Le deuxième scénario consiste dans l’appui de la candidature de Aoun par Saad Hariri. En d’autres termes, que Hariri renonce à Frangié et reprenne son dialogue avec Aoun, qui a toujours manifesté le désir d’obtenir les voix sunnites. Cette option est en train d’être discutée au sein du Futur et quelques-uns commencent à en être convaincus. Ils considèrent cela un choix réaliste pour plusieurs raisons: le choix est entre Aoun et Frangié et les chances de ce dernier sont faibles tant que le Hezbollah continue à appuyer Aoun et qu’un bloc chrétien contre Frangié s’est formé. De plus, la majorité chrétienne doit être prise en considération lorsqu’il s’agit d’une échéance qui concerne principalement les chrétiens. Cette majorité est représentée par Aoun et Geagea sur le plan parlementaire, ainsi que sur le plan politique et populaire. Si cette majorité est incapable de faire parvenir son candidat à la présidence de la République, à l’instar des sunnites et des chiites dans la présidence du Conseil et de la Chambre, elle se dirigera vers la recherche d’un nouveau système politique, comme alternative à Taëf. Ensuite, le temps ne joue pas en faveur du Courant du futur, surtout que les développements en Syrie se dirigent vers un règlement militaire et la solution politique sera en fonction des nouvelles donnes. Ce qui signifie que les solutions et les choix possibles aujourd’hui sont meilleurs que ceux qui se présenteront dans l’avenir.

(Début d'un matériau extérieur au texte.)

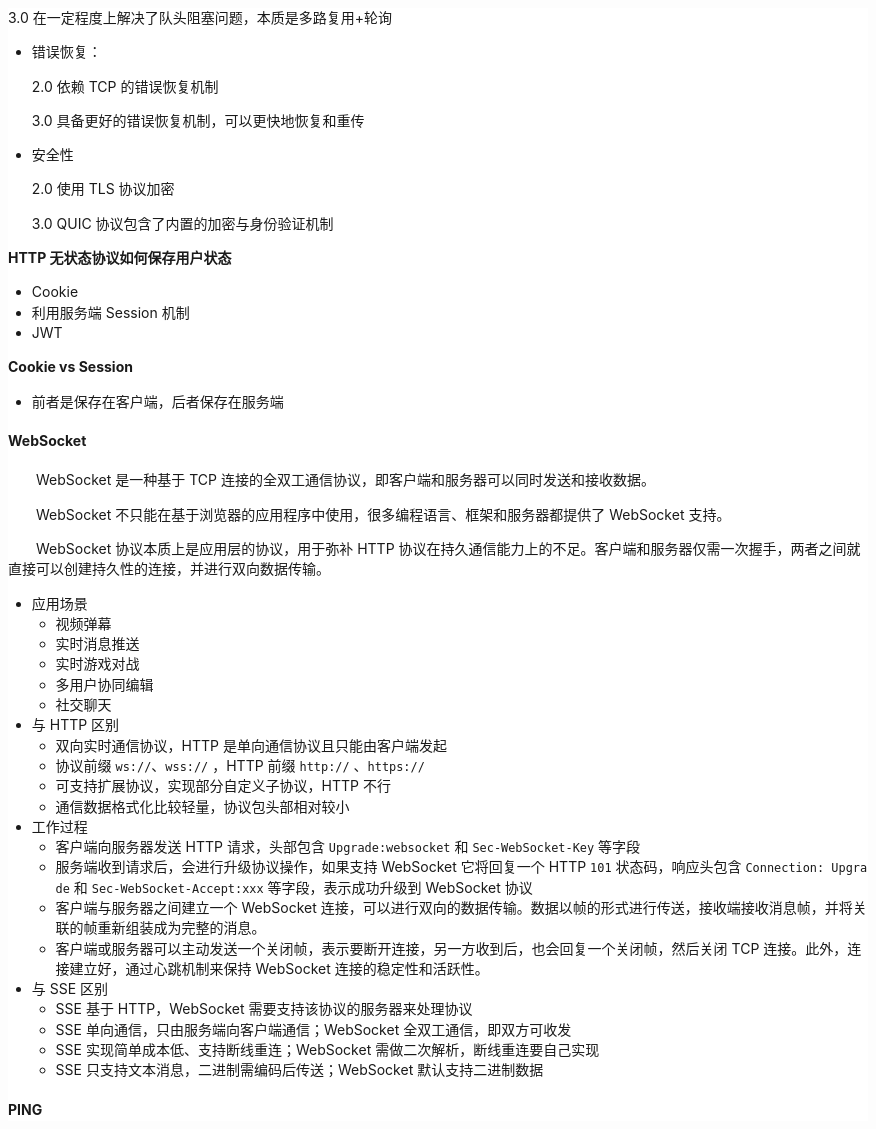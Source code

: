   3.0 在一定程度上解决了队头阻塞问题，本质是多路复用+轮询

* 错误恢复：

  2.0 依赖 TCP 的错误恢复机制

  3.0 具备更好的错误恢复机制，可以更快地恢复和重传

* 安全性

  2.0 使用 TLS 协议加密

  3.0 QUIC 协议包含了内置的加密与身份验证机制

**HTTP 无状态协议如何保存用户状态**

* Cookie
* 利用服务端 Session 机制
* JWT

**Cookie vs Session**

* 前者是保存在客户端，后者保存在服务端

#### WebSocket

&emsp;&emsp;WebSocket 是一种基于 TCP 连接的全双工通信协议，即客户端和服务器可以同时发送和接收数据。

&emsp;&emsp;WebSocket 不只能在基于浏览器的应用程序中使用，很多编程语言、框架和服务器都提供了 WebSocket 支持。

&emsp;&emsp;WebSocket 协议本质上是应用层的协议，用于弥补 HTTP 协议在持久通信能力上的不足。客户端和服务器仅需一次握手，两者之间就直接可以创建持久性的连接，并进行双向数据传输。

* 应用场景
  * 视频弹幕
  * 实时消息推送
  * 实时游戏对战
  * 多用户协同编辑
  * 社交聊天
* 与 HTTP 区别
  * 双向实时通信协议，HTTP 是单向通信协议且只能由客户端发起
  * 协议前缀 `ws://`、`wss://` ，HTTP 前缀 `http://` 、`https://`
  * 可支持扩展协议，实现部分自定义子协议，HTTP 不行
  * 通信数据格式化比较轻量，协议包头部相对较小
* 工作过程
  * 客户端向服务器发送 HTTP 请求，头部包含 `Upgrade:websocket` 和 `Sec-WebSocket-Key` 等字段
  * 服务端收到请求后，会进行升级协议操作，如果支持 WebSocket 它将回复一个 HTTP `101` 状态码，响应头包含 `Connection: Upgrade` 和 `Sec-WebSocket-Accept:xxx` 等字段，表示成功升级到 WebSocket 协议
  * 客户端与服务器之间建立一个 WebSocket 连接，可以进行双向的数据传输。数据以帧的形式进行传送，接收端接收消息帧，并将关联的帧重新组装成为完整的消息。
  * 客户端或服务器可以主动发送一个关闭帧，表示要断开连接，另一方收到后，也会回复一个关闭帧，然后关闭 TCP 连接。此外，连接建立好，通过心跳机制来保持 WebSocket 连接的稳定性和活跃性。
* 与 SSE 区别
  * SSE 基于 HTTP，WebSocket 需要支持该协议的服务器来处理协议
  * SSE 单向通信，只由服务端向客户端通信；WebSocket 全双工通信，即双方可收发
  * SSE 实现简单成本低、支持断线重连；WebSocket 需做二次解析，断线重连要自己实现
  * SSE 只支持文本消息，二进制需编码后传送；WebSocket 默认支持二进制数据


#### PING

Le troisième scénario consiste à garder la situation telle quelle. Après que l’échéance présidentielle eut été bloquée entre Aoun et Geagea, elle le sera désormais entre Aoun et Frangié, jusqu’à ce que l’un deux se retire ou que la voie soit ouverte vers un troisième candidat, qui ne ferait pas partie des quatre pôles chrétiens. Certains avancent que le Courant du futur n’est pas pressé de régler la vacance présidentielle tant que le gouvernement et son président remplissent celle-ci. De son côté, le Hezbollah n’est pas, non plus, pressé. Sa bataille ne se situe pas au Liban, mais en Syrie. Il attend l’issue de la bataille d’Alep qui est décisive. C’est elle qui déterminera l’avenir de la Syrie et lui permettra de trancher ses options au Liban.

Joëlle Seif

Le Hezbollah voit grand
Si le Hezbollah estime que la présidence de la République est désormais dans sa poche, il considère, en revanche, que la présidence du gouvernement n’est pas dans celle du Futur. Le Hezb pense que, dans quelques mois, il ne sera pas seulement en mesure de choisir un président de la République, mais un chef de gouvernement aussi. C’est pour cette raison que sayyed Hassan Nasrallah a renoncé à l’idée du compromis global. En d’autres termes, l’élection de Michel Aoun à la présidence ne signifie pas le retour de Saad Hariri à la tête du gouvernement, la présidence de la République est une chose et celle du gouvernement en est une autre.